TASK DIRECTIONS
Reproduce the records that follow exactly as they appear.

- - -

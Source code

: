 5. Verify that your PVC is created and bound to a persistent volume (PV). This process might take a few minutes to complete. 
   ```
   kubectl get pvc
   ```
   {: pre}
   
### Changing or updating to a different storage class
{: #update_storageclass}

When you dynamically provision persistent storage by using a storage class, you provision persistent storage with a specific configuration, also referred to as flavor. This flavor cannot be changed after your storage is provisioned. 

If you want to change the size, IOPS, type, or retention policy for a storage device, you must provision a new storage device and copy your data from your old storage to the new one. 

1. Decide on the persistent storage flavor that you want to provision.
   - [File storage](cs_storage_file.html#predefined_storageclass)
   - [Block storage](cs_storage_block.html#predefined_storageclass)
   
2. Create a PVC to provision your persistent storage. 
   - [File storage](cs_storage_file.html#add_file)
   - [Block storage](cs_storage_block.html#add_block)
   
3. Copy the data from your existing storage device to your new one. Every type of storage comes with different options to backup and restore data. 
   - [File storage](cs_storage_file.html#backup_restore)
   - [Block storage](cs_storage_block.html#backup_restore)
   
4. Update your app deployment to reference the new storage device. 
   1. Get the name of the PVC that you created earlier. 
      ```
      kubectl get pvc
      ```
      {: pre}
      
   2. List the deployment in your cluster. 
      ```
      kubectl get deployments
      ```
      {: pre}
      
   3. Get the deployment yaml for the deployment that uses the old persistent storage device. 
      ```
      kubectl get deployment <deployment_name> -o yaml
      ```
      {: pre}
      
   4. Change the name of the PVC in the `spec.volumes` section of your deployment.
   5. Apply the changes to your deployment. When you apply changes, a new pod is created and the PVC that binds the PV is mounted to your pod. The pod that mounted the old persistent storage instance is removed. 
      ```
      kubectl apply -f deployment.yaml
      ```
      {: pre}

- - -

WRITTEN ANSWER
Source code

: 5. Verify that your PVC is created and bound to a persistent volume (PV). This process might take a few minutes to complete. 
   ```
   kubectl get pvc
   ```
   {: pre}
   
### Changing or updating to a different storage class
{: #update_storageclass}

When you dynamically provision persistent storage by using a storage class, you provision persistent storage with a specific configuration, also referred to as flavor. This flavor cannot be changed after your storage is provisioned. 

If you want to change the size, IOPS, type, or retention policy for a storage device, you must provision a new storage device and copy your data from your old storage to the new one. 

1. Decide on the persistent storage flavor that you want to provision.
   - [File storage](cs_storage_file.html#predefined_storageclass)
   - [Block storage](cs_storage_block.html#predefined_storageclass)
   
2. Create a PVC to provision your persistent storage. 
   - [File storage](cs_storage_file.html#add_file)
   - [Block storage](cs_storage_block.html#add_block)
   
3. Copy the data from your existing storage device to your new one. Every type of storage comes with different options to backup and restore data. 
   - [File storage](cs_storage_file.html#backup_restore)
   - [Block storage](cs_storage_block.html#backup_restore)
   
4. Update your app deployment to reference the new storage device. 
   1. Get the name of the PVC that you created earlier. 
      ```
      kubectl get pvc
      ```
      {: pre}
      
   2. List the deployment in your cluster. 
      ```
      kubectl get deployments
      ```
      {: pre}
      
   3. Get the deployment yaml for the deployment that uses the old persistent storage device. 
      ```
      kubectl get deployment <deployment_name> -o yaml
      ```
      {: pre}
      
   4. Change the name of the PVC in the `spec.volumes` section of your deployment.
   5. Apply the changes to your deployment. When you apply changes, a new pod is created and the PVC that binds the PV is mounted to your pod. The pod that mounted the old persistent storage instance is removed. 
      ```
      kubectl apply -f deployment.yaml
      ```
      {: pre}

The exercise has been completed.